> **What the exercise asks**
Please report every line of the listing below that has the word "Files" in it.

> **Extracted data**
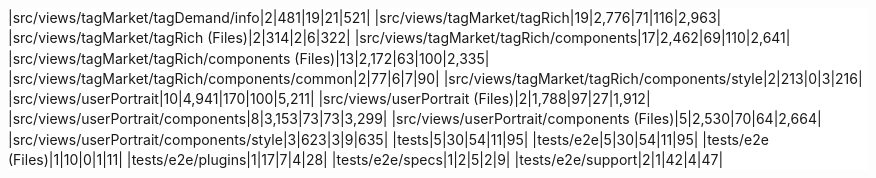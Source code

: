 |src/views/tagMarket/tagDemand/info|2|481|19|21|521|
|src/views/tagMarket/tagRich|19|2,776|71|116|2,963|
|src/views/tagMarket/tagRich (Files)|2|314|2|6|322|
|src/views/tagMarket/tagRich/components|17|2,462|69|110|2,641|
|src/views/tagMarket/tagRich/components (Files)|13|2,172|63|100|2,335|
|src/views/tagMarket/tagRich/components/common|2|77|6|7|90|
|src/views/tagMarket/tagRich/components/style|2|213|0|3|216|
|src/views/userPortrait|10|4,941|170|100|5,211|
|src/views/userPortrait (Files)|2|1,788|97|27|1,912|
|src/views/userPortrait/components|8|3,153|73|73|3,299|
|src/views/userPortrait/components (Files)|5|2,530|70|64|2,664|
|src/views/userPortrait/components/style|3|623|3|9|635|
|tests|5|30|54|11|95|
|tests/e2e|5|30|54|11|95|
|tests/e2e (Files)|1|10|0|1|11|
|tests/e2e/plugins|1|17|7|4|28|
|tests/e2e/specs|1|2|5|2|9|
|tests/e2e/support|2|1|42|4|47|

> **Task result**
|src/views/tagMarket/tagRich (Files)|2|314|2|6|322|
|src/views/tagMarket/tagRich/components (Files)|13|2,172|63|100|2,335|
|src/views/userPortrait (Files)|2|1,788|97|27|1,912|
|src/views/userPortrait/components (Files)|5|2,530|70|64|2,664|
|tests/e2e (Files)|1|10|0|1|11|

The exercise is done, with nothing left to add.